Summary: On the face of it, Microsoft essentially bribes its former CFO to keep quiet about what he knows; the mainstream press reveals some very damning information
THIS morning we wrote about Microsoft tax dodge/evasion which was facilitated by a former Microsoft general manager who is now working for the government. A couple of years ago we also wrote about Microsoft paying millions of dollars for a former employee to keep quiet about financial fraud that he exposed. Charles Pancerzewski was paid $4 million to keep quiet [1, 2]. If his allegations were flawed (which they were not, as there was concrete evidence that the judge accepted and the SEC then stepped in), why would Microsoft shell out so much money for his silence?
According to this new article from CFO.com, Microsoft’s previous CFO, who abruptly quit the company a few months ago, mirrors some of the above. Microsoft gave him a gift of $1.9 million. [via Joseph Tartakoff]
The sum, to be paid in two equal installments on December 31, 2009, and March 31, 2010, comes in exchange for promising not to sue or otherwise disparage Microsoft after his departure, the tech giant recently disclosed in its most recent quarterly filing with the Securities and Exchange Commission.

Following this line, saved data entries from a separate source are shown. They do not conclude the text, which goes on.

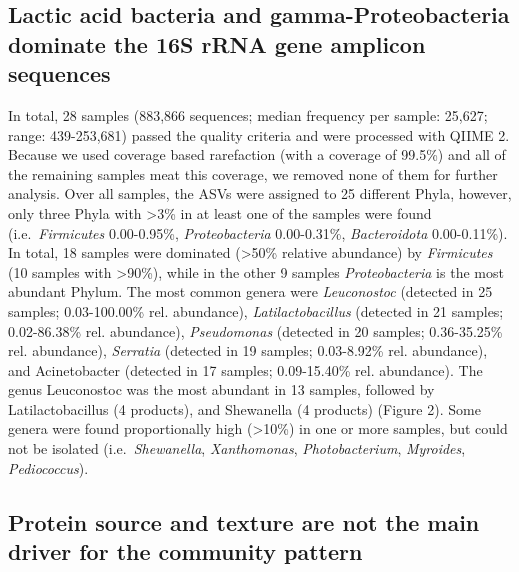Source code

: \documentclass[preprint, 3p,
authoryear]{elsarticle} %
\begin{document}
\hypertarget{lactic-acid-bacteria-and-gamma-proteobacteria-dominate-the-16s-rrna-gene-amplicon-sequences}{%
\subsection{Lactic acid bacteria and gamma-Proteobacteria dominate the
16S rRNA gene amplicon
sequences}\label{lactic-acid-bacteria-and-gamma-proteobacteria-dominate-the-16s-rrna-gene-amplicon-sequences}}

In total, 28 samples (883,866 sequences; median frequency per sample:
25,627; range: 439-253,681) passed the quality criteria and were
processed with QIIME 2. Because we used coverage based rarefaction (with
a coverage of 99.5\%) and all of the remaining samples meat this
coverage, we removed none of them for further analysis. Over all
samples, the ASVs were assigned to 25 different Phyla, however, only
three Phyla with \textgreater3\% in at least one of the samples were
found (i.e.~\emph{Firmicutes} 0.00-0.95\%, \emph{Proteobacteria}
0.00-0.31\%, \emph{Bacteroidota} 0.00-0.11\%). In total, 18 samples were
dominated (\textgreater50\% relative abundance) by \emph{Firmicutes} (10
samples with \textgreater90\%), while in the other 9 samples
\emph{Proteobacteria} is the most abundant Phylum. The most common
genera were \emph{Leuconostoc} (detected in 25 samples; 0.03-100.00\%
rel. abundance), \emph{Latilactobacillus} (detected in 21 samples;
0.02-86.38\% rel. abundance), \emph{Pseudomonas} (detected in 20
samples; 0.36-35.25\% rel. abundance), \emph{Serratia} (detected in 19
samples; 0.03-8.92\% rel. abundance), and Acinetobacter (detected in 17
samples; 0.09-15.40\% rel. abundance). The genus Leuconostoc was the
most abundant in 13 samples, followed by Latilactobacillus (4 products),
and Shewanella (4 products) (Figure 2). Some genera were found
proportionally high (\textgreater10\%) in one or more samples, but could
not be isolated (i.e.~\emph{Shewanella}, \emph{Xanthomonas},
\emph{Photobacterium}, \emph{Myroides}, \emph{Pediococcus}).

\hypertarget{protein-source-and-texture-are-not-the-main-driver-for-the-community-pattern}{%
\subsection{Protein source and texture are not the main driver for the
community
pattern}\label{protein-source-and-texture-are-not-the-main-driver-for-the-community-pattern}}
\end{document}
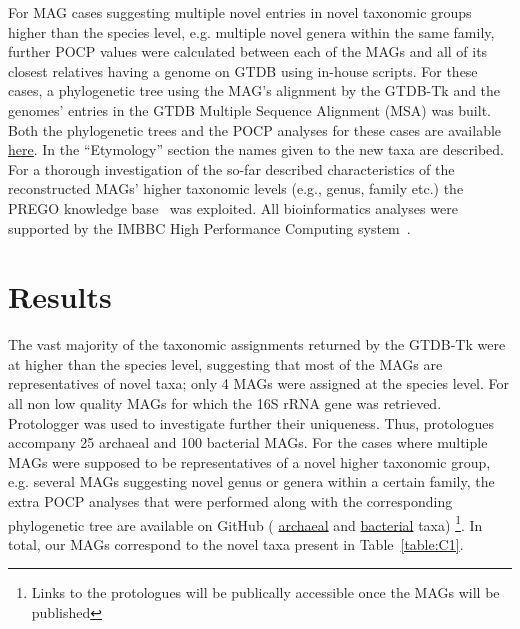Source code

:    For MAG cases suggesting multiple novel entries in novel taxonomic groups higher than the species level, 
    e.g. multiple novel genera within the same family, further POCP values were calculated between each of the MAGs 
    and all of its closest relatives having a genome on GTDB using in-house scripts. 
    For these cases, a phylogenetic tree using the MAG’s alignment by the GTDB-Tk and the genomes’ entries in the 
    GTDB Multiple Sequence Alignment (MSA) was built. 
    Both the phylogenetic trees and the POCP analyses for these cases are available \href{https://github.com/hariszaf/karpathos-swamp/tree/main/MAGs/Phylogenies}{here}. 
    In the “Etymology” section the names given to the new taxa are described. 
    For a thorough investigation of the so-far described characteristics of the reconstructed MAGs’ higher taxonomic levels 
    (e.g., genus, family etc.) the PREGO knowledge base~\citep{zafeiropoulos_prego_2022} was exploited.
    All bioinformatics analyses were supported by the IMBBC High Performance Computing system~\citep{zafeiropoulos_0s_2021}.



\section{Results}

    The vast majority of the taxonomic assignments returned by the GTDB-Tk were 
    at higher than the species level, 
    suggesting that most of the MAGs are representatives of novel taxa; 
    only 4 MAGs were assigned at the species level. 
    For all non low quality MAGs for which the 16S rRNA gene was retrieved.
    Protologger was used to investigate further their uniqueness. 
    Thus, protologues~\citep{tindall_note_1999} accompany 25 archaeal and 100 bacterial 
    MAGs. 
    For the cases where multiple MAGs were supposed to be representatives 
    of a novel higher taxonomic group, e.g. several MAGs suggesting novel genus 
    or genera within a certain family, the extra POCP analyses that were performed 
    along with the corresponding phylogenetic tree are available 
    on GitHub (
        \href{https://github.com/hariszaf/karpathos-swamp/tree/main/MAGs/arc/with_16S}{archaeal} 
        and 
        \href{https://github.com/hariszaf/karpathos-swamp/tree/main/MAGs/bac/with_16S}{bacterial} taxa)
        \footnote{
            Links to the protologues will be publically accessible once the MAGs will 
            be published
        }. 
    In total, our MAGs correspond to the novel taxa present in Table~\ref{table:C1}.


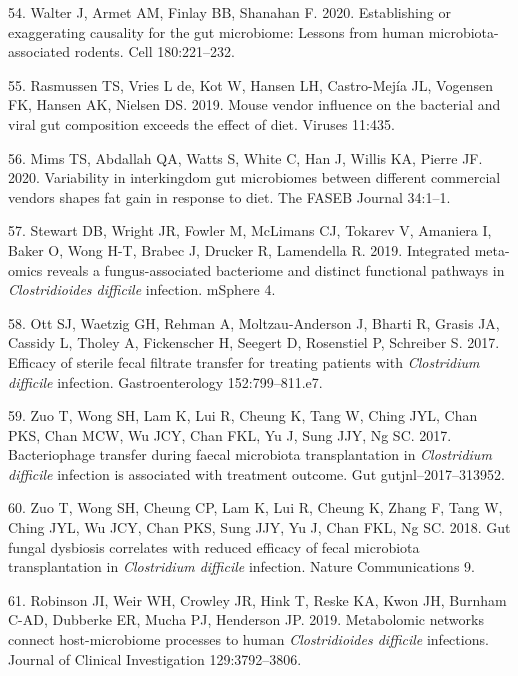 \documentclass[
  11pt,
]{article}
\begin{document}
\leavevmode\hypertarget{ref-Walter2020}{}%
54. Walter J, Armet AM, Finlay BB, Shanahan F. 2020. Establishing or
exaggerating causality for the gut microbiome: Lessons from human
microbiota-associated rodents. Cell 180:221--232.

\leavevmode\hypertarget{ref-Rasmussen2019}{}%
55. Rasmussen TS, Vries L de, Kot W, Hansen LH, Castro-Mejía JL,
Vogensen FK, Hansen AK, Nielsen DS. 2019. Mouse vendor influence on the
bacterial and viral gut composition exceeds the effect of diet. Viruses
11:435.

\leavevmode\hypertarget{ref-Mims2020}{}%
56. Mims TS, Abdallah QA, Watts S, White C, Han J, Willis KA, Pierre JF.
2020. Variability in interkingdom gut microbiomes between different
commercial vendors shapes fat gain in response to diet. The FASEB
Journal 34:1--1.

\leavevmode\hypertarget{ref-Stewart2019}{}%
57. Stewart DB, Wright JR, Fowler M, McLimans CJ, Tokarev V, Amaniera I,
Baker O, Wong H-T, Brabec J, Drucker R, Lamendella R. 2019. Integrated
meta-omics reveals a fungus-associated bacteriome and distinct
functional pathways in \emph{Clostridioides difficile} infection.
mSphere 4.

\leavevmode\hypertarget{ref-Ott2017}{}%
58. Ott SJ, Waetzig GH, Rehman A, Moltzau-Anderson J, Bharti R, Grasis
JA, Cassidy L, Tholey A, Fickenscher H, Seegert D, Rosenstiel P,
Schreiber S. 2017. Efficacy of sterile fecal filtrate transfer for
treating patients with \emph{Clostridium difficile} infection.
Gastroenterology 152:799--811.e7.

\leavevmode\hypertarget{ref-Zuo2017}{}%
59. Zuo T, Wong SH, Lam K, Lui R, Cheung K, Tang W, Ching JYL, Chan PKS,
Chan MCW, Wu JCY, Chan FKL, Yu J, Sung JJY, Ng SC. 2017. Bacteriophage
transfer during faecal microbiota transplantation in \emph{Clostridium
difficile} infection is associated with treatment outcome. Gut
gutjnl--2017--313952.

\leavevmode\hypertarget{ref-Zuo2018}{}%
60. Zuo T, Wong SH, Cheung CP, Lam K, Lui R, Cheung K, Zhang F, Tang W,
Ching JYL, Wu JCY, Chan PKS, Sung JJY, Yu J, Chan FKL, Ng SC. 2018. Gut
fungal dysbiosis correlates with reduced efficacy of fecal microbiota
transplantation in \emph{Clostridium difficile} infection. Nature
Communications 9.

\leavevmode\hypertarget{ref-Robinson2019}{}%
61. Robinson JI, Weir WH, Crowley JR, Hink T, Reske KA, Kwon JH, Burnham
C-AD, Dubberke ER, Mucha PJ, Henderson JP. 2019. Metabolomic networks
connect host-microbiome processes to human \emph{Clostridioides
difficile} infections. Journal of Clinical Investigation 129:3792--3806.
\end{document}
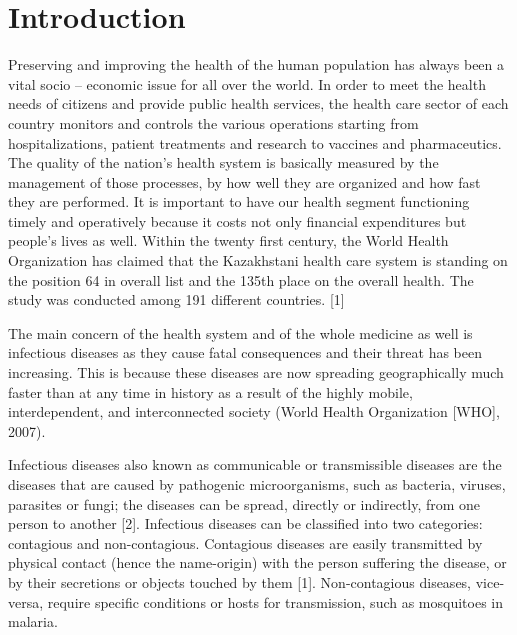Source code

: \chapter*{Introduction}

Preserving and improving the health of the human population has always been a vital socio – economic issue for all over the world. In order to meet the health needs of citizens and provide public health services, the health care sector of each country monitors and controls the various operations starting from hospitalizations, patient treatments and research to vaccines and pharmaceutics. The quality of the nation's health system is basically measured by the management of those processes, by how well they are organized and how fast they are performed. It is important to have our health segment functioning timely and operatively because it costs not only financial expenditures but people's lives as well. Within the twenty first century, the World Health Organization has claimed that the Kazakhstani health care system is standing on the position 64 in overall list and the 135th place on the overall health. The study was conducted among 191 different countries. [1]

The main concern of the health system and of the whole medicine as well is infectious diseases as they cause fatal consequences and their threat has been increasing. This is because these diseases are now spreading geographically much faster than at any time in history as a result of the highly mobile, interdependent, and interconnected society (World Health Organization [WHO], 2007).

Infectious diseases also known as communicable or transmissible diseases are the diseases that are caused by pathogenic microorganisms, such as bacteria, viruses, parasites or fungi; the diseases can be spread, directly or indirectly, from one person to another [2]. Infectious diseases can be classified into two categories: contagious and non-contagious. Contagious diseases are easily transmitted by physical contact (hence the name-origin) with the person suffering the disease, or by their secretions or objects touched by them [1].  Non-contagious diseases, vice-versa, require specific conditions or hosts for transmission, such as mosquitoes in malaria.

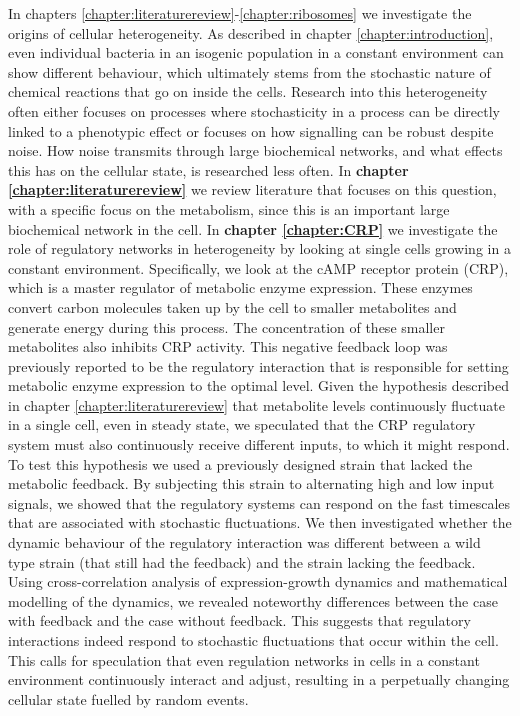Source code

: In chapters \ref{chapter:literaturereview}-\ref{chapter:ribosomes} we investigate the origins of cellular heterogeneity.
%
As described in chapter \ref{chapter:introduction}, 
even individual bacteria in an isogenic population in a constant environment can show different behaviour,
which ultimately stems from the stochastic nature of 
chemical reactions that go on inside the cells.
%
Research into this heterogeneity often either focuses on processes where stochasticity in a process can be directly linked to a phenotypic effect
or focuses on how signalling can be robust despite noise.
%
How noise transmits through large biochemical networks, and what effects this has on the cellular state, is researched less often.
%
In
\textbf{chapter \ref{chapter:literaturereview}} we review literature that focuses on this question,
with a specific focus on the metabolism, 
since this 
is an important large biochemical network in the cell.
%
In \textbf{chapter \ref{chapter:CRP}} we investigate the role of regulatory networks in heterogeneity by looking at single cells growing in a constant environment. 
%
Specifically, we look at the 
cAMP receptor protein (CRP), 
which is a master regulator of metabolic enzyme expression.
%
These enzymes convert carbon molecules taken up by the cell to smaller metabolites and generate energy during this process.
%
The concentration of these smaller metabolites also inhibits CRP activity.
This negative feedback loop was previously reported to be the regulatory interaction that is responsible for 
setting metabolic enzyme expression to the optimal level.
%
Given the hypothesis described in chapter \ref{chapter:literaturereview} that metabolite levels continuously fluctuate in a single cell, even in steady state, 
we speculated that the CRP regulatory system must also continuously receive different inputs, to which it might respond.
%
To test this hypothesis we used a previously designed strain that lacked the metabolic feedback.
By subjecting this strain to alternating high and low input signals, 
we showed that the regulatory systems can respond on the fast timescales that are associated with stochastic fluctuations.
%
We then investigated whether the dynamic behaviour of the regulatory interaction was different 
between a wild type strain (that still had the feedback) and the strain lacking the feedback.
%
Using cross-correlation analysis of expression-growth dynamics and mathematical modelling of the dynamics,
we revealed noteworthy differences between the case with feedback and the case without feedback.
%
This suggests that regulatory interactions indeed respond to stochastic fluctuations that occur within the cell.
%
This calls for speculation that even regulation networks in cells in a constant environment 
continuously interact and adjust, 
resulting in a perpetually changing cellular state fuelled by random events.





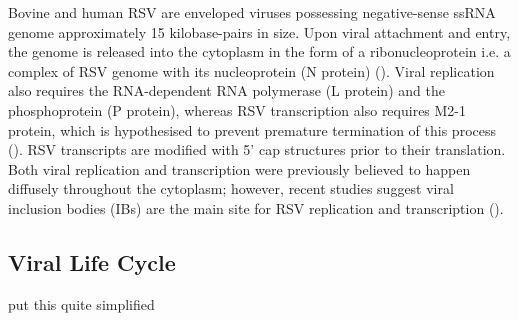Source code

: Bovine and human RSV are enveloped viruses possessing negative-sense ssRNA genome approximately 15 kilobase-pairs in size. Upon viral attachment and entry, the genome is released into the cytoplasm in the form of a ribonucleoprotein i.e. a complex of RSV genome with its nucleoprotein (N protein) (\cite{Noton2015InitiationReplication}). Viral replication also requires the RNA-dependent RNA polymerase (L protein) and the phosphoprotein (P protein), whereas RSV transcription also requires M2-1 protein, which is hypothesised to prevent premature termination of this process (\cite{Tanner2014CrystalPhosphorylation}). RSV transcripts are modified with 5’ cap structures prior to their translation. Both viral replication and transcription were previously believed to happen diffusely throughout the cytoplasm; however, recent studies suggest viral inclusion bodies (IBs) are the main site for RSV replication and transcription (\cite{Rincheval2017FunctionalVirus}). 

\subsection{Viral Life Cycle} \label{subsec:Viral Life Cycle}
put this quite simplified

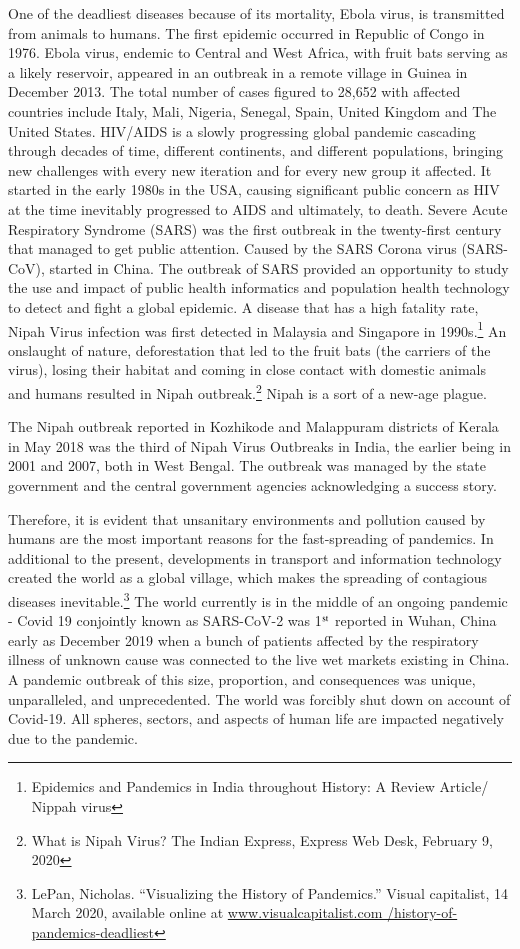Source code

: \begin{multicols}{2}
\noi
One of the deadliest diseases because of its mortality, Ebola virus, is transmitted from
animals to humans. The first epidemic occurred in Republic of Congo in 1976. Ebola virus,
endemic to Central and West Africa, with fruit bats serving as a likely reservoir, appeared in
an outbreak in a remote village in Guinea in December 2013. The total number of cases
figured to 28,652 with affected countries include Italy, Mali, Nigeria, Senegal, Spain, United
Kingdom and The United States. HIV/AIDS is a slowly progressing global pandemic
cascading through decades of time, different continents, and different populations, bringing 
new challenges with every new iteration and for every new group it affected. It started in the
early 1980s in the USA, causing significant public concern as HIV at the time inevitably
progressed to AIDS and ultimately, to death. Severe Acute Respiratory Syndrome (SARS)
was the first outbreak in the twenty-first century that managed to get public attention. Caused
by the SARS Corona virus (SARS-CoV), started in China. The outbreak of SARS provided
an opportunity to study the use and impact of public health informatics and population health
technology to detect and fight a global epidemic. A disease that has a high fatality rate, Nipah
Virus infection was first detected in Malaysia and Singapore in 1990s.\footnote{ Epidemics and Pandemics in India throughout History: A Review Article/ Nippah virus} An onslaught of
nature, deforestation that led to the fruit bats (the carriers of the virus), losing their habitat
and coming in close contact with domestic animals and humans resulted in Nipah outbreak.\footnote{What is Nipah Virus? The Indian Express, Express Web Desk, February 9, 2020}
Nipah is a sort of a new-age plague.

\noi
The Nipah outbreak reported in Kozhikode and Malappuram districts of Kerala in May 2018
was the third of Nipah Virus Outbreaks in India, the earlier being in 2001 and 2007, both in
West Bengal. The outbreak was managed by the state government and the central government
agencies acknowledging a success story.

\noi
Therefore, it is evident that unsanitary environments and pollution caused by humans are the
most important reasons for the fast-spreading of pandemics. In additional to the present,
developments in transport and information technology created the world as a global village,
which makes the spreading of contagious diseases inevitable.\footnote{LePan, Nicholas. “Visualizing the History of Pandemics.” Visual capitalist, 14 March 2020, available online at \url{www.visualcapitalist.com /history-of-pandemics-deadliest}} The world currently is in the middle of an ongoing pandemic - Covid 19 conjointly known as SARS-CoV-2 was 1$^{\rm st}$ reported in Wuhan, China early as December 2019 when a bunch of patients affected by the respiratory illness of unknown cause was connected to the live wet markets existing in China. A pandemic outbreak of this size, proportion, and consequences was unique, unparalleled,
and unprecedented. The world was forcibly shut down on account of Covid-19. All spheres,
sectors, and aspects of human life are impacted negatively due to the pandemic.


\end{multicols}
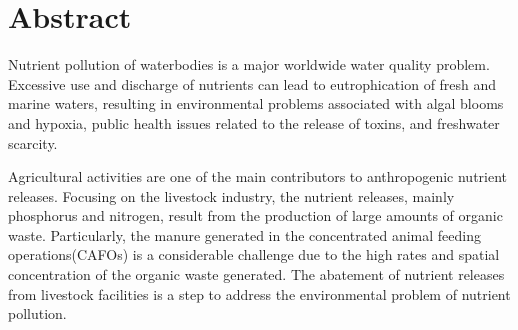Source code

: 
\chapter*{Abstract}


Nutrient pollution of waterbodies is a major worldwide water quality problem. Excessive use and discharge of nutrients can lead to eutrophication of fresh and marine waters, resulting in environmental problems associated with algal blooms and hypoxia, public health issues related to the release of toxins, and freshwater scarcity. 

Agricultural activities are one of the main contributors to anthropogenic nutrient releases. Focusing on the livestock industry, the nutrient releases, mainly phosphorus and nitrogen, result from the production of large amounts of organic waste. 
Particularly, the manure generated in the concentrated animal feeding oper­ations(CAFOs) is a considerable challenge due to the high rates and spatial concentration of the organic waste generated.
The abatement of nutrient releases from livestock facilities is a step to address the environmental problem of nutrient pollution.

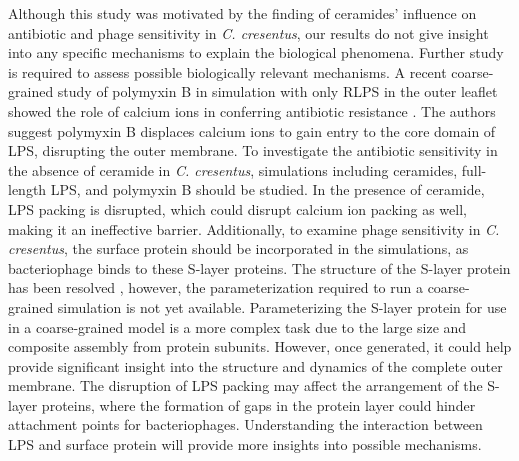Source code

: \documentclass[10pt, letterpaper]{article}
\begin{document}
\newpage

Although this study was motivated by the finding of ceramides' influence on antibiotic and phage sensitivity in \textit{C. cresentus}, our results do not give insight into any specific mechanisms to explain the biological phenomena. Further study is required to assess possible biologically relevant mechanisms. A recent coarse-grained study of polymyxin B in simulation with only RLPS in the outer leaflet showed the role of calcium ions in conferring antibiotic resistance \cite{jiang2021coarse}. The authors suggest polymyxin B displaces calcium ions to gain entry to the core domain of LPS, disrupting the outer membrane. To investigate the antibiotic sensitivity in the absence of ceramide in \textit{C. cresentus}, simulations including ceramides, full-length LPS, and polymyxin B should be studied. In the presence of ceramide, LPS packing is disrupted, which could disrupt calcium ion packing as well, making it an ineffective barrier. 
Additionally, to examine phage sensitivity in \textit{C. cresentus}, the surface protein should be incorporated in the simulations, as bacteriophage binds to these S-layer proteins. The structure of the S-layer protein has been resolved \cite{bharat2017structure}, however, the parameterization required to run a coarse-grained simulation is not yet available. Parameterizing the S-layer protein for use in a coarse-grained model is a more complex task due to the large size and composite assembly from protein subunits. However, once generated, it could help provide significant insight into the structure and dynamics of the complete outer membrane.
The disruption of LPS packing may affect the arrangement of the S-layer proteins, where the formation of gaps in the protein layer could hinder attachment points for bacteriophages. Understanding the interaction between LPS and surface protein will provide more insights into possible mechanisms. 

\newpage


{}
\linespread{1}
\printbibliography
\nocite{*}
\linespread{2}
\newpage
\end{document}
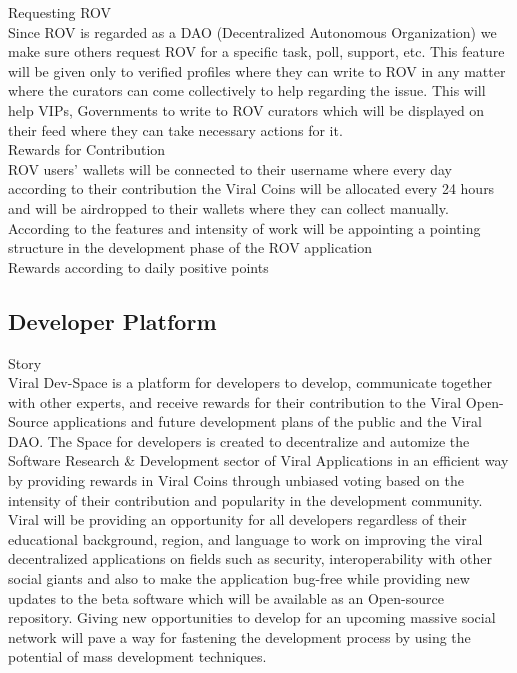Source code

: \documentclass[10pt]{article}
\begin{document}
Requesting ROV\\

Since ROV is regarded as a DAO (Decentralized Autonomous Organization) we make sure others request ROV for a specific task, poll, support, etc. This feature will be given only to verified profiles where they can write to ROV in any matter where the curators can come collectively to help regarding the issue. This will help VIPs, Governments to write to ROV curators which will be displayed on their feed where they can take necessary actions for it. \\

Rewards for Contribution\\

ROV users’ wallets will be connected to their username where every day according to their contribution the Viral Coins will be allocated every 24 hours and will be airdropped to their wallets where they can collect manually. According to the features and intensity of work will be appointing a pointing structure in the development phase of the ROV application\\

Rewards according to daily positive points\\

\subsection{Developer Platform}

Story\\

Viral Dev-Space is a platform for developers to develop, communicate together with other experts, and receive rewards for their contribution to the Viral Open-Source applications and future development plans of the public and the Viral DAO. The Space for developers is created to decentralize and automize the Software Research \& Development sector of Viral Applications in an efficient way by providing rewards in Viral Coins through unbiased voting based on the intensity of their contribution and popularity in the development community.\\

Viral will be providing an opportunity for all developers regardless of their educational background, region, and language to work on improving the viral decentralized applications on fields such as security, interoperability with other social giants and also to make the application bug-free while providing new updates to the beta software which will be available as an Open-source repository. Giving new opportunities to develop for an upcoming massive social network will pave a way for fastening the development process by using the potential of mass development techniques.\\
\end{document}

Such payouts are often written into employment contracts at the outset of a CFO’s tenure as protection from the career risks of making big gambles on corporate strategy. But some experts say Liddell’s was out of the ordinary since he did not have an employment contract or other explicit promise of such a sum. In fact, Microsoft’s most recent proxy, filed at the end of September, claims its top executives “are not entitled to any payments upon termination of their employment or following a change of control of Microsoft” except under certain conditions that did not apply to Liddell. (Speaking through a GM spokesperson, Liddell said he would have no comment.)
While that raises questions about why Liddell might have left Microsoft after four and a half years there, at least part of the “quo” is spelled out in the extremely detailed resignation letter Liddell signed, also filed with the SEC.
The letter contained all the standard promises, such as that Liddell would not sue or disparage the company or disclose any of its secrets, but with some language that is highly specific for such contracts.
“No reporter worth there salt should have been reporting unaudited numbers. They should have learnt their lesson from Enron.”
–OiaohmMicrosoft essentially faked its financial results at the end of last month [1, 2, 3, 4]. This is something that we showed.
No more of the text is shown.